No era burla. No era crítica. Era lo que él, desde su mundo, había aprendido a ver como “normal”. En su referencia, lo extraño era lo que no se parecía a lo que él conocía. Y en ese pequeño gesto reveló algo que hacemos todos, casi sin darnos cuenta.
Todos creemos que lo “normal” es lo nuestro. Lo que hemos visto desde niños. Lo que huele a casa. Lo que habla nuestra lengua. Lo que camina como nosotros. Lo que cree lo mismo. Pero esa normalidad no es universal. Es local. Es íntima. Y cuando no la reconocemos como eso, como costumbre más que como verdad, empezamos a juzgar al otro con una medida que no le corresponde.
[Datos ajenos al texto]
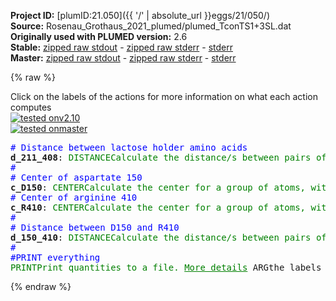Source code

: **Project ID:** [plumID:21.050]({{ '/' | absolute_url }}eggs/21/050/)  
**Source:** Rosenau_Grothaus_2021_plumed/plumed_TconTS1+3SL.dat  
**Originally used with PLUMED version:** 2.6  
**Stable:** [zipped raw stdout](plumed_TconTS1+3SL.dat.plumed.stdout.txt.zip) - [zipped raw stderr](plumed_TconTS1+3SL.dat.plumed.stderr.txt.zip) - [stderr](plumed_TconTS1+3SL.dat.plumed.stderr)  
**Master:** [zipped raw stdout](plumed_TconTS1+3SL.dat.plumed_master.stdout.txt.zip) - [zipped raw stderr](plumed_TconTS1+3SL.dat.plumed_master.stderr.txt.zip) - [stderr](plumed_TconTS1+3SL.dat.plumed_master.stderr)  

{% raw %}
<div class="plumedpreheader">
<div class="headerInfo" id="value_details_data/Rosenau_Grothaus_2021_plumed/plumed_TconTS1+3SL.dat"> Click on the labels of the actions for more information on what each action computes </div>
<div class="containerBadge">
<div class="headerBadge"><a href="plumed_TconTS1+3SL.dat.plumed.stderr"><img src="https://img.shields.io/badge/v2.10-passing-green.svg" alt="tested onv2.10" /></a></div>
<div class="headerBadge"><a href="plumed_TconTS1+3SL.dat.plumed_master.stderr"><img src="https://img.shields.io/badge/master-passing-green.svg" alt="tested onmaster" /></a></div>
</div>
</div>
<pre class="plumedlisting">
<span style="color:blue" class="comment"># Distance between lactose holder amino acids</span>
<b name="data/Rosenau_Grothaus_2021_plumed/plumed_TconTS1+3SL.datd_211_408" onclick='showPath("data/Rosenau_Grothaus_2021_plumed/plumed_TconTS1+3SL.dat","data/Rosenau_Grothaus_2021_plumed/plumed_TconTS1+3SL.datd_211_408","data/Rosenau_Grothaus_2021_plumed/plumed_TconTS1+3SL.datd_211_408","brown")'>d_211_408</b>: <span class="plumedtooltip" style="color:green">DISTANCE<span class="right">Calculate the distance/s between pairs of atoms. <a href="https://www.plumed.org/doc-master/user-doc/html/DISTANCE" style="color:green">More details</a><i></i></span></span> <span class="plumedtooltip">ATOMS<span class="right">the pair of atom that we are calculating the distance between<i></i></span></span>=3333,6237
<span style="color:blue" class="comment">#</span>
<span style="color:blue" class="comment"># Center of aspartate 150</span>
<span style="display:none;" id="data/Rosenau_Grothaus_2021_plumed/plumed_TconTS1+3SL.datd_211_408">The DISTANCE action with label <b>d_211_408</b> calculates the following quantities:<table  align="center" frame="void" width="95%" cellpadding="5%"><tr><td width="5%"><b> Quantity </b>  </td><td><b> Description </b> </td></tr><tr><td width="5%">d_211_408.value</td><td>the DISTANCE between this pair of atoms</td></tr></table></span><b name="data/Rosenau_Grothaus_2021_plumed/plumed_TconTS1+3SL.datc_D150" onclick='showPath("data/Rosenau_Grothaus_2021_plumed/plumed_TconTS1+3SL.dat","data/Rosenau_Grothaus_2021_plumed/plumed_TconTS1+3SL.datc_D150","data/Rosenau_Grothaus_2021_plumed/plumed_TconTS1+3SL.datc_D150","brown")'>c_D150</b>: <span class="plumedtooltip" style="color:green">CENTER<span class="right">Calculate the center for a group of atoms, with arbitrary weights. <a href="https://www.plumed.org/doc-master/user-doc/html/CENTER" style="color:green">More details</a><i></i></span></span> <span class="plumedtooltip">ATOMS<span class="right">the group of atoms that appear in the definition of this center<i></i></span></span>=2375-2386
<span style="color:blue" class="comment"># Center of arginine 410</span>
<span style="display:none;" id="data/Rosenau_Grothaus_2021_plumed/plumed_TconTS1+3SL.datc_D150">The CENTER action with label <b>c_D150</b> calculates the following quantities:<table  align="center" frame="void" width="95%" cellpadding="5%"><tr><td width="5%"><b> Quantity </b>  </td><td><b> Description </b> </td></tr><tr><td width="5%">c_D150.value</td><td>the position of the center of mass</td></tr></table></span><b name="data/Rosenau_Grothaus_2021_plumed/plumed_TconTS1+3SL.datc_R410" onclick='showPath("data/Rosenau_Grothaus_2021_plumed/plumed_TconTS1+3SL.dat","data/Rosenau_Grothaus_2021_plumed/plumed_TconTS1+3SL.datc_R410","data/Rosenau_Grothaus_2021_plumed/plumed_TconTS1+3SL.datc_R410","brown")'>c_R410</b>: <span class="plumedtooltip" style="color:green">CENTER<span class="right">Calculate the center for a group of atoms, with arbitrary weights. <a href="https://www.plumed.org/doc-master/user-doc/html/CENTER" style="color:green">More details</a><i></i></span></span> <span class="plumedtooltip">ATOMS<span class="right">the group of atoms that appear in the definition of this center<i></i></span></span>=6277-6300
<span style="color:blue" class="comment">#</span>
<span style="color:blue" class="comment"># Distance between D150 and R410</span>
<span style="display:none;" id="data/Rosenau_Grothaus_2021_plumed/plumed_TconTS1+3SL.datc_R410">The CENTER action with label <b>c_R410</b> calculates the following quantities:<table  align="center" frame="void" width="95%" cellpadding="5%"><tr><td width="5%"><b> Quantity </b>  </td><td><b> Description </b> </td></tr><tr><td width="5%">c_R410.value</td><td>the position of the center of mass</td></tr></table></span><b name="data/Rosenau_Grothaus_2021_plumed/plumed_TconTS1+3SL.datd_150_410" onclick='showPath("data/Rosenau_Grothaus_2021_plumed/plumed_TconTS1+3SL.dat","data/Rosenau_Grothaus_2021_plumed/plumed_TconTS1+3SL.datd_150_410","data/Rosenau_Grothaus_2021_plumed/plumed_TconTS1+3SL.datd_150_410","brown")'>d_150_410</b>: <span class="plumedtooltip" style="color:green">DISTANCE<span class="right">Calculate the distance/s between pairs of atoms. <a href="https://www.plumed.org/doc-master/user-doc/html/DISTANCE" style="color:green">More details</a><i></i></span></span> <span class="plumedtooltip">ATOMS<span class="right">the pair of atom that we are calculating the distance between<i></i></span></span>=<b name="data/Rosenau_Grothaus_2021_plumed/plumed_TconTS1+3SL.datc_D150">c_D150</b>,<b name="data/Rosenau_Grothaus_2021_plumed/plumed_TconTS1+3SL.datc_R410">c_R410</b>
<span style="color:blue" class="comment">#</span>
<span style="color:blue" class="comment">#PRINT everything</span>
<span style="display:none;" id="data/Rosenau_Grothaus_2021_plumed/plumed_TconTS1+3SL.datd_150_410">The DISTANCE action with label <b>d_150_410</b> calculates the following quantities:<table  align="center" frame="void" width="95%" cellpadding="5%"><tr><td width="5%"><b> Quantity </b>  </td><td><b> Description </b> </td></tr><tr><td width="5%">d_150_410.value</td><td>the DISTANCE between this pair of atoms</td></tr></table></span><span class="plumedtooltip" style="color:green">PRINT<span class="right">Print quantities to a file. <a href="https://www.plumed.org/doc-master/user-doc/html/PRINT" style="color:green">More details</a><i></i></span></span> <span class="plumedtooltip">ARG<span class="right">the labels of the values that you would like to print to the file<i></i></span></span>=<b name="data/Rosenau_Grothaus_2021_plumed/plumed_TconTS1+3SL.datd_211_408">d_211_408</b>,<b name="data/Rosenau_Grothaus_2021_plumed/plumed_TconTS1+3SL.datd_150_410">d_150_410</b> <span class="plumedtooltip">FILE<span class="right">the name of the file on which to output these quantities<i></i></span></span>=COLVAR_TconTS1+3SL <span class="plumedtooltip">STRIDE<span class="right"> the frequency with which the quantities of interest should be output<i></i></span></span>=1
</pre>
{% endraw %}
Nadie nace juzgando. Aprendemos a hacerlo a través de miradas, frases, burlas suaves o gestos que se repiten frente a lo diferente. Poco a poco, sin notarlo, asociamos lo ajeno con lo equivocado. Lo que no es como nosotros se vuelve amenaza o rareza. Así empieza el prejuicio: en lo que no se nombra, pero se repite.
Es fácil mirar lo distinto y pensar que está equivocado. Que lo nuestro es mejor. Que lo otro es raro. Que lo ajeno necesita corregirse. Pero qué diferente sería todo si entendiéramos que lo que alguien hace, dice o cree también tiene raíces. Que su forma de mirar el mundo no nace de la ignorancia, sino de un contexto. Que no todo lo diferente es amenaza.
Hay gestos que no entendemos. Palabras que nos desconciertan. Costumbres que nos parecen exageradas. Pero nadie es inferior por ser distinto. Y la mirada del otro sobre nosotros también puede estar llena de extrañeza. La diferencia no necesita defensa. Necesita comprensión.
A veces nos juzgamos unos a otros sin intención de herir, pero con la arrogancia silenciosa de quien cree que su manera es la correcta. Y eso no nos hace malvados, pero sí nos hace menos conscientes. Solo cuando dejamos de mirar con el lente del juicio y empezamos a mirar con el de la curiosidad, comienza el verdadero respeto.
Quizá el mundo no necesita que todos pensemos igual, ni que hablemos igual, ni que miremos igual. Solo necesita que aprendamos a convivir sin suponer que nuestras costumbres son la medida de lo humano.
Porque nadie tiene ojos extraños. Solo tenemos formas distintas de ver.